WORK INSTRUCTION: Check each line of the listing for the string "原型手册". Copy those where it appears.

-------- MATERIAL FOR THIS TASK --------

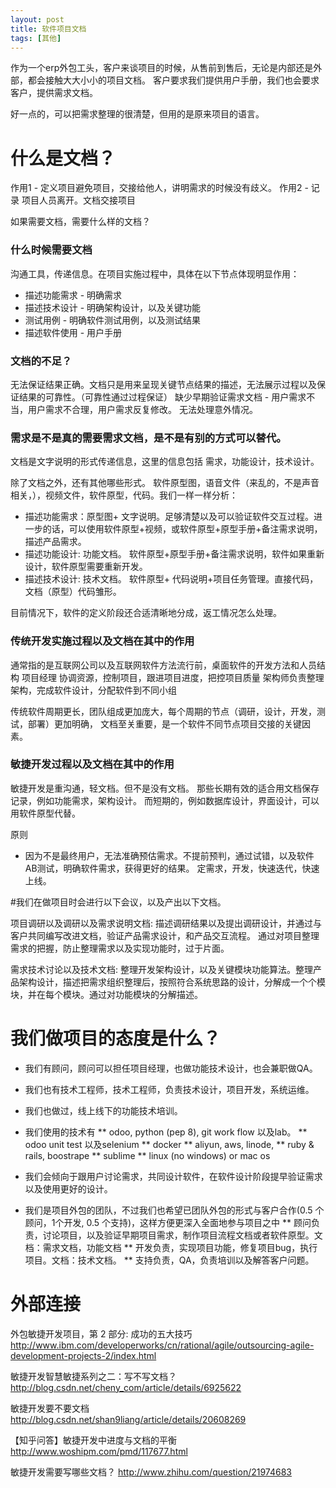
 ```yaml
---
layout: post
title: 软件项目文档
tags: [其他]
---
```



作为一个erp外包工头，客户来谈项目的时候，从售前到售后，无论是内部还是外部，都会接触大大小小的项目文档。
客户要求我们提供用户手册，我们也会要求客户，提供需求文档。

好一点的，可以把需求整理的很清楚，但用的是原来项目的语言。

# 什么是文档？
作用1 - 定义项目避免项目，交接给他人，讲明需求的时候没有歧义。
作用2 - 记录 项目人员离开。文档交接项目

如果需要文档，需要什么样的文档？
### 什么时候需要文档
沟通工具，传递信息。在项目实施过程中，具体在以下节点体现明显作用：
* 描述功能需求 - 明确需求
* 描述技术设计 - 明确架构设计，以及关键功能
* 测试用例 - 明确软件测试用例，以及测试结果
* 描述软件使用 - 用户手册

### 文档的不足？
无法保证结果正确。文档只是用来呈现关键节点结果的描述，无法展示过程以及保证结果的可靠性。（可靠性通过过程保证）
缺少早期验证需求文档 - 用户需求不当，用户需求不合理，用户需求反复修改。
无法处理意外情况。

### 需求是不是真的需要需求文档，是不是有别的方式可以替代。
文档是文字说明的形式传递信息，这里的信息包括 需求，功能设计，技术设计。

除了文档之外，还有其他哪些形式。  软件原型图，语音文件（来乱的，不是声音相关，），视频文件，软件原型，代码。我们一样一样分析：

* 描述功能需求：原型图+ 文字说明。足够清楚以及可以验证软件交互过程。进一步的话，可以使用软件原型+视频，或软件原型+原型手册+备注需求说明，描述产品需求。
* 描述功能设计: 功能文档。  软件原型+原型手册+备注需求说明，软件如果重新设计，软件原型需要重新开发。
* 描述技术设计: 技术文档。  软件原型+ 代码说明+项目任务管理。直接代码，文档（原型）代码雏形。

目前情况下，软件的定义阶段还合适清晰地分成，返工情况怎么处理。

### 传统开发实施过程以及文档在其中的作用
通常指的是互联网公司以及互联网软件方法流行前，桌面软件的开发方法和人员结构
项目经理 协调资源，控制项目，跟进项目进度，把控项目质量
架构师负责整理架构，完成软件设计，分配软件到不同小组

传统软件周期更长，团队组成更加庞大，每个周期的节点（调研，设计，开发，测试，部署）更加明确，
文档至关重要，是一个软件不同节点项目交接的关键因素。

### 敏捷开发过程以及文档在其中的作用
敏捷开发是重沟通，轻文档。但不是没有文档。
那些长期有效的适合用文档保存记录，例如功能需求，架构设计。 而短期的，例如数据库设计，界面设计，可以用软件原型代替。

原则
* 因为不是最终用户，无法准确预估需求。不提前预判，通过试错，以及软件AB测试，明确软件需求，获得更好的结果。
定需求，开发，快速迭代，快速上线。



#我们在做项目时会进行以下会议，以及产出以下文档。

项目调研以及调研以及需求说明文档: 描述调研结果以及提出调研设计，并通过与客户共同编写改进文档，验证产品需求设计，和产品交互流程。
通过对项目整理需求的把握，防止整理需求以及实现功能时，过于片面。

需求技术讨论以及技术文档: 整理开发架构设计，以及关键模块功能算法。整理产品架构设计，描述把需求组织整理后，按照符合系统思路的设计，分解成一个个模块，并在每个模块。通过对功能模块的分解描述。


# 我们做项目的态度是什么？

* 我们有顾问，顾问可以担任项目经理，也做功能技术设计，也会兼职做QA。
* 我们也有技术工程师，技术工程师，负责技术设计，项目开发，系统运维。
* 我们也做过，线上线下的功能技术培训。
* 我们使用的技术有
**  odoo, python (pep 8), git work flow 以及lab。
** odoo unit test 以及selenium
** docker
** aliyun, aws, linode,
** ruby & rails, boostrape
** sublime
** linux (no windows) or mac os

* 我们会倾向于跟用户讨论需求，共同设计软件，在软件设计阶段提早验证需求以及使用更好的设计。
* 我们是项目外包的团队，不过我们也希望已团队外包的形式与客户合作(0.5 个顾问，1个开发, 0.5 个支持)，这样方便更深入全面地参与项目之中
** 顾问负责，讨论项目，以及验证早期项目需求，制作项目流程文档或者软件原型。文档：需求文档，功能文档
** 开发负责，实现项目功能，修复项目bug，执行项目。文档：技术文档。
** 支持负责，QA，负责培训以及解答客户问题。

# 外部连接

外包敏捷开发项目，第 2 部分: 成功的五大技巧
http://www.ibm.com/developerworks/cn/rational/agile/outsourcing-agile-development-projects-2/index.html
 
敏捷开发智慧敏捷系列之二：写不写文档？ http://blog.csdn.net/cheny_com/article/details/6925622

敏捷开发要不要文档 http://blog.csdn.net/shan9liang/article/details/20608269

【知乎问答】敏捷开发中进度与文档的平衡 http://www.woshipm.com/pmd/117677.html

敏捷开发需要写哪些文档？ http://www.zhihu.com/question/21974683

--------

SOLUTION TO THIS TASK:
* 描述功能需求：原型图+ 文字说明。足够清楚以及可以验证软件交互过程。进一步的话，可以使用软件原型+视频，或软件原型+原型手册+备注需求说明，描述产品需求。
* 描述功能设计: 功能文档。  软件原型+原型手册+备注需求说明，软件如果重新设计，软件原型需要重新开发。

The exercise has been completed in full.